On average, U.S. patients who are 50 years old have lost 12 teeth. More than two thirds of patients who are 35 to 44 years old have one or more permanent teeth. While missing teeth are quite common, there can be serious issues beyond the noticeable gap. The loss of a tooth can negatively impact a patient’s overall health. When patients fail to replace a missing tooth, it can result in numerous issues including an increased risk for additional tooth loss.


The following are risks and negative side effects associated with missing teeth which are not replaced.

  • Bone Loss: Healthy teeth rely on healthy bones. A strong jaw bone is needed to anchor, support, and secure the teeth in place. Routine chewing aids in stimulating and supporting the jaw bone. This is similar to how exercise aids in maintaining muscle. Missing teeth can result in the loss of bone in the jaw due to the lack of stimulation. Over time, the jawbone can begin to deteriorate. This can also cause movement and weakness in the surrounding teeth.


  • Health Concerns – When patients fail to replace a missing tooth, they have an increased risk for gum disease. Gum disease can cause serious oral health issues, in addition to other types of health issues. This may include heart disease, diabetes, Alzheimer’s and cancer. When a patient is missing a tooth, it can allow bacteria to enter the gums. These bacteria accumulate and result in gum disease. Gum disease can cause various issues such as loose teeth, tooth loss, and additional bone loss.
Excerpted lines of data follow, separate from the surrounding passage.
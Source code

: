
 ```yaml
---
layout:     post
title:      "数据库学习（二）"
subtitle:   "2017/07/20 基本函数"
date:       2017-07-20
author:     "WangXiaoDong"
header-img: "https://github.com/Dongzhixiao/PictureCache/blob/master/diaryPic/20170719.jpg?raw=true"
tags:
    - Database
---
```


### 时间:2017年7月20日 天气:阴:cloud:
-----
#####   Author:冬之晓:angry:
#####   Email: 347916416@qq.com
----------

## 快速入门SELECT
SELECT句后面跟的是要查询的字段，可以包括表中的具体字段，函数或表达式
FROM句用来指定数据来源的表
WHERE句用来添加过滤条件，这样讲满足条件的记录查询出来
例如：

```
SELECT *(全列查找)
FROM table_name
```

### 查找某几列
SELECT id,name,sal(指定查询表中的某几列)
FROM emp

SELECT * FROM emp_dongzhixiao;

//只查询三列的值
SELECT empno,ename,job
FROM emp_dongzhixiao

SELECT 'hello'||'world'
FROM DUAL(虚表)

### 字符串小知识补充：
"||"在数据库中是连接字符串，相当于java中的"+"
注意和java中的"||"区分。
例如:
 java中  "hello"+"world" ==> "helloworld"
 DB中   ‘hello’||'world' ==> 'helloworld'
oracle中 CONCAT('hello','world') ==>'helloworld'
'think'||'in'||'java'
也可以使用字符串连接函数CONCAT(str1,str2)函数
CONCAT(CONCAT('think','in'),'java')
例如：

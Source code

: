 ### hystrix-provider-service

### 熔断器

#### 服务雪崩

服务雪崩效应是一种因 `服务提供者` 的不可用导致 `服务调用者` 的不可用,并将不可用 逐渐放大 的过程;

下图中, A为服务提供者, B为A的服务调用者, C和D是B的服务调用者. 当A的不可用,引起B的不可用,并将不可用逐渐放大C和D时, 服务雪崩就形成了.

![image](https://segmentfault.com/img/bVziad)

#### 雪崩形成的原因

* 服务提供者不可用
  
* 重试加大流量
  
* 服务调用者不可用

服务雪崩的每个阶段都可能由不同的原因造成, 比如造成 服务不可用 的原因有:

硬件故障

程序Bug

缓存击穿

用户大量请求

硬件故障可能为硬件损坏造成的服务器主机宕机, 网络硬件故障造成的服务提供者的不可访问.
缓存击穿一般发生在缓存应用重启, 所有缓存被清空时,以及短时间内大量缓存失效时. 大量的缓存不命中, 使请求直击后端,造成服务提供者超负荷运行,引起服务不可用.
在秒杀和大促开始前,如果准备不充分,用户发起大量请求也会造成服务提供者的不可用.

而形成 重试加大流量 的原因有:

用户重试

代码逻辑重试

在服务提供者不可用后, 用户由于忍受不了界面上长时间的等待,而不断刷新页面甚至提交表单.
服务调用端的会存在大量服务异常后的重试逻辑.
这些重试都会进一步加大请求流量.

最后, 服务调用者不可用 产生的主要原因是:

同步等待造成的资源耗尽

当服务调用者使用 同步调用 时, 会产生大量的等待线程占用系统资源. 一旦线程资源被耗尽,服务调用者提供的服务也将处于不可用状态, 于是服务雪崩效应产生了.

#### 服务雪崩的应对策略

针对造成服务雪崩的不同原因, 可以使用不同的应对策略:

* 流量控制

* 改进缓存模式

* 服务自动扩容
  • Additional Tooth Loss – For patients who are missing one or more permanent teeth, they are at an increased risk for the loss of the surrounding teeth. When a missing tooth is not promptly replaced, the patient’s risk of losing additional teeth is 30% higher.


  • Crooked Teeth – A missing tooth can also cause the adjacent teeth to begin shifting into the empty space. This movement of the teeth can negatively impact the patient’s smile as previously straight teeth can quickly become crooked. Missing teeth can also make it difficult to practice good oral hygiene and properly clean the teeth. Teeth which crowd together are difficult to clean with brushing and flossing. This can allow for the collection and buildup of bacteria and ultimately result in gum disease.


  • Bite Issues – Shifting teeth can also impact how the teeth fit together or your bite. An incorrect bite can result in bruxism or teeth grinding and TMJ disorder. These types of issues can result in damage of the tooth’s enamel, tension headaches, increased sensitivity and other problems.


Missing teeth can unfortunately cause issues beyond just the appearance of your smile. Missing teeth which are not treated can negatively impact a patient’s overall health, and result in other serious dental issues. Patients who are missing one or more of their natural teeth should follow up with their dentist to discuss their tooth-replacement options. These solutions can include dental implants, bridges, and implant-supported dentures. Many of these solutions appear and function similar to the natural teeth and are incredibly durable.